元肥が含まれない培養土や古土を使用する場合、間引きの時に元肥を施しますが、栽培期間が長いので、定期的な追肥も不可欠です。
暖かい季節なら収穫後の草勢を維持するため2週間に1回程度、寒い季節は4週間に1回程度、葉色を見ながら定期的に追肥し、成長を促進します。

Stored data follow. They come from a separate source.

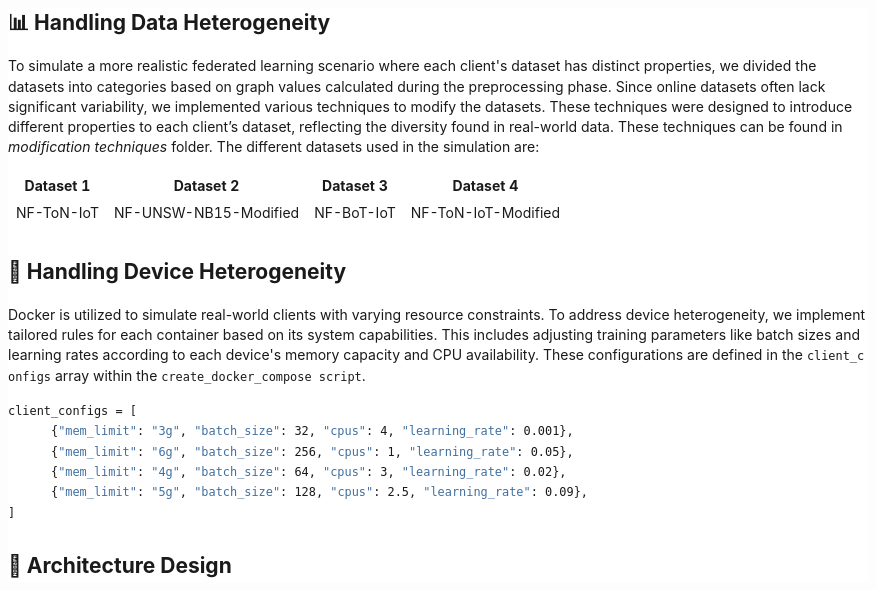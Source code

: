 ## 📊 Handling Data Heterogeneity
To simulate a more realistic federated learning scenario where each client's dataset has distinct properties, we divided the datasets into categories based on graph values calculated during the preprocessing phase. Since online datasets often lack significant variability, we implemented various techniques to modify the datasets. These techniques were designed to introduce different properties to each client’s dataset, reflecting the diversity found in real-world data.
These techniques can be found in <i>modification techniques</i> folder.
The different datasets used in the simulation are:

<table>
  <tr>
    <th style="border: 0.5px solid white;">Dataset 1</th>
    <th style="border: 0.5px solid white;">Dataset 2</th>
    <th style="border: 0.5px solid white;">Dataset 3</th>
    <th style="border: 0.5px solid white;">Dataset 4</th>
  </tr>
  <tr>
    <td style="border: 0.5px solid white;">NF-ToN-IoT</td>
    <td style="border: 0.5px solid white;">NF-UNSW-NB15-Modified</td>
    <td style="border: 0.5px solid white;">NF-BoT-IoT</td>
    <td style="border: 0.5px solid white;">NF-ToN-IoT-Modified
</td>
  </tr>
</table>

## 📲 Handling Device Heterogeneity
Docker is utilized to simulate real-world clients with varying resource constraints. To address device heterogeneity, we implement tailored rules for each container based on its system capabilities. This includes adjusting training parameters like batch sizes and learning rates according to each device's memory capacity and CPU availability. These configurations are defined in the `client_configs` array within the `create_docker_compose script`.

```bash
client_configs = [
      {"mem_limit": "3g", "batch_size": 32, "cpus": 4, "learning_rate": 0.001},
      {"mem_limit": "6g", "batch_size": 256, "cpus": 1, "learning_rate": 0.05},
      {"mem_limit": "4g", "batch_size": 64, "cpus": 3, "learning_rate": 0.02},
      {"mem_limit": "5g", "batch_size": 128, "cpus": 2.5, "learning_rate": 0.09},
]
```
## 🎯 Architecture Design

葉の色合いを見て明らかに栄養不足と考えられる場合は、液肥で対応します。
*水のあげすぎや日照不足による生育不良を肥料不足と見誤って追肥してしまうと逆効果です

生育の様子

最終間引きを終えて、順調に成長しているシュンギク。

きわめ中葉春菊

上の写真から半月ほどで、立派に成長し、収穫適期に。
わずか4株でもプランターが見えないほどになる。

きわめ中葉春菊

株元から7cmほどのところ(主枝)をチョキッとはさみで切って、採り遅れないようにどんどん収穫。

きわめ中葉春菊

収穫直後はこんな感じになります。
小さな脇芽は傷つけずに残しておくのが摘みとり収穫のポイントです。

きわめ中葉春菊

厳寒期の1月でも半月ほどで残しておいた脇芽が成長し、元通りの姿になります。
追肥と水遣り、摘みとり収穫を繰り返して、長期間に及ぶ収穫を楽しみましょう

きわめ中葉春菊

知っておきたい!栽培のポイント

~その1~真夏を避ける!

シュンギクは夏の暑さでトウ立ちしてしまいます。そのため、栽培は夏季を避け、春作なら夏前には栽培を終えるように、秋作なら暑さが和らいだ頃に播種を行うスケジュールとします。

~その2~冬はビニールトンネルで生育促進!

春菊は耐寒性が非常に強いので、真冬に保温を行わなくても枯れてしまうことはあまりありませんが、生育が緩慢となるため、ビニールトンネル保温を行うと良いです。

詳しくは『道具選びのポイント>保温用ビニール』のコーナーを参照してください。
長期間密閉すると、蒸れて、根腐れを誘発するので、換気はこまめに行いましょう。